In the first time, the  wine adventure was also almost an adventure, a game, I might almost say exaggerating a bit, which was the amusement that separated me from the golf … but slowly the game caught me and force me to take it every time more seriously. Although they seem completely separate worlds, both are pronounced the same words: work, rigor, seriousness, and above all passion for  the quality to be really different, a key condition to ascend to your place in a very competitive world … 

– The Xunta de Galicia awarded  you with the Castelao Medal, the highest cultural distinction of Galicia. What does this recognition mean to you?

It was a huge illusion, not only because all the prizes, and especially if they are very prestigious, as is the case, praise my vanity or objectively recognize the efforts of an entire team, but because the reward of  a fashion designer,they were recognizing our commitment to other ways of understanding culture. A full award of names of writers, artists, and entrepreneurs “serious” … to recognize a fashion designer,  transcends the  just joy of the person who receives it. Feel precisely that they are recognizing his entire profession.

– The young line has its own design department where young designers work . Why have you decided to bet for the Young talents?

It is the only way not to “grow old” … Even if you’re constantly traveling, and of course all aware of what is happening in your world, young blood is able to see things that you do not see or see things differently. Refusing to accept that evidence is to accelerate your isolation.

-In 1998 found with Jesus del Pozo, Antonio Pernas, Angel Schlesser and Modesto Lomba the association of Creators of Fashion  in Spain. Whence arises the idea of ​​the association?

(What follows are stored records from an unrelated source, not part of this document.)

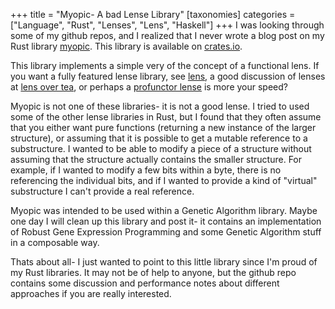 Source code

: +++
title = "Myopic- A bad Lense Library"
[taxonomies]
categories = ["Language", "Rust", "Lenses", "Lens", "Haskell"]
+++
I was looking through some of my github repos, and I realized that I 
never wrote a blog post on my Rust library [myopic](https://github.com/nsmryan/myopic).
This library is available on [crates.io](https://crates.io/crates/myopic).


This library implements a simple very of the concept of a functional lens.
If you want a fully featured lense library, see [lens](https://hackage.haskell.org/package/lens),
a good discussion of lenses at [lens over tea](https://artyom.me/lens-over-tea-1),
or perhaps a [profunctor lense](https://hackage.haskell.org/package/profunctor-optics) is
more your speed?


Myopic is not one of these libraries- it is not a good lense. I tried to used some
of the other lense libraries in Rust, but I found that they often assume that
you either want pure functions (returning a new instance of the larger structure),
or assuming that it is possible to get a mutable reference to a substructure. I wanted
to be able to modify a piece of a structure without assuming that the structure actually
contains the smaller structure. For example, if I wanted to modify a few bits within a byte,
there is no referencing the individual bits, and if I wanted to provide a kind of "virtual"
substructure I can't provide a real reference.


Myopic was intended to be used within a Genetic Algorithm library. Maybe one day I will clean up
this library and post it- it contains an implementation of Robust Gene Expression Programming
and some Genetic Algorithm stuff in a composable way.


Thats about all- I just wanted to point to this little library since I'm proud of my Rust
libraries. It may not be of help to anyone, but the github repo contains some discussion
and performance notes about different approaches if you are really interested.


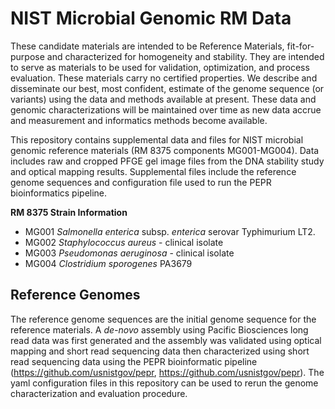 # NIST Microbial Genomic RM Data
These candidate materials are intended to be Reference Materials, fit-for-purpose and characterized for homogeneity and stability. They are intended to serve as materials to be used for validation, optimization, and process evaluation. These materials carry no certified properties. We describe and disseminate our best, most confident, estimate of the genome sequence (or variants) using the data and methods available at present. These data and genomic characterizations will be maintained over time as new data accrue and measurement and informatics methods become available.

This repository contains supplemental data and files for NIST microbial genomic reference materials (RM 8375 components MG001-MG004).  Data includes raw and cropped PFGE gel image files from the DNA stability study and optical mapping results. Supplemental files include the reference genome sequences and configuration file used to run the PEPR bioinformatics pipeline.

__RM 8375 Strain Information__

- MG001 _Salmonella enterica_ subsp. _enterica_ serovar Typhimurium LT2.
- MG002 _Staphylococcus aureus_ - clinical isolate
- MG003 _Pseudomonas aeruginosa_ - clinical isolate
- MG004 _Clostridium sporogenes_ PA3679

## Reference Genomes
The reference genome sequences are the initial genome sequence for the reference materials. A _de-novo_ assembly using Pacific Biosciences long read data was first generated and the assembly was validated using optical mapping and short read sequencing data then characterized using short read sequencing data using the PEPR bioinformatic pipeline (https://github.com/usnistgov/pepr, https://github.com/usnistgov/pepr). The yaml configuration files in this repository can be used to rerun the genome characterization and evaluation procedure.


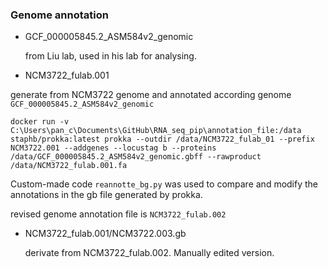 ### Genome annotation

* GCF_000005845.2_ASM584v2_genomic

  from Liu lab, used in his lab for analysing.

*   NCM3722_fulab.001

  generate from NCM3722 genome and annotated according genome `GCF_000005845.2_ASM584v2_genomic`

  `docker run -v C:\Users\pan_c\Documents\GitHub\RNA_seq_pip\annotation_file:/data staphb/prokka:latest prokka --outdir /data/NCM3722_fulab_01 --prefix NCM3722.001 --addgenes --locustag b --proteins /data/GCF_000005845.2_ASM584v2_genomic.gbff --rawproduct /data/NCM3722_fulab.001.fa`

  Custom-made code `reannotte_bg.py` was used to compare and modify the annotations in the gb file generated by prokka. 

  revised genome annotation file is `NCM3722_fulab.002`
  
* NCM3722_fulab.001/NCM3722.003.gb

  derivate from NCM3722_fulab.002. Manually edited version.

​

Our friend Enrique Loewe had invited us to spend a few days in Granada enjoying the international festival of Music and Dance of that city with the aim of  meeting us to talk in a place relaxed of our interests, our ambitions and our problems … There arose the idea to partner as a way of asserting publicly our professional interests. I, who had already founded more than a professional association of fashion designers, I thought this last would be the definitive, and of moment seems that we have not wrong …

 – How is the current situation of  the Spanish fashion?

We live in a time of a massive contraction in demand, a phenomenon that in one way or another affects everyone, but it is neither the first time nor the last that lean cycle happen a cycle of plenty. My strategy is to study thoroughly that things can be done better with less resources. The slogan is to stand the test of downpour, then the wind has stopped us is the same as us forward … “sailor tricks”.

 – What can you tell us about your collection for Spring-Summer 2013?

It is a collection full of color, full of life, full of an invitation to pleasure, precisely because as the old saying goes Castilian, a brave face. It is a personal decision, the commitment to the international fashion trend, probably because he thinks are past the worst of the crisis, and like a magic trick, the “effects” have to produce the “causes”. I hope this pleasure of living help revive demand …

 – Where can we buy your clothes?

In more than one hundred shops located on the best streets in the best cities, not to mention all the boutiques themselves in all places of “El Corte Ingles”.

 – A dream to fulfill.

Out of this international financial impasse in which we find ourselves and get  an international distribution proportional to what we have already achieved in Spain. I would like to retire  me with 50 stores in the best streets of the best cities in the world. That is my dream.


 Thanks to Roberto Verino for giving me a few minutes of his time and granting me this interview. Today I leave you,  not before saying that the Galician fashion across local and international borders.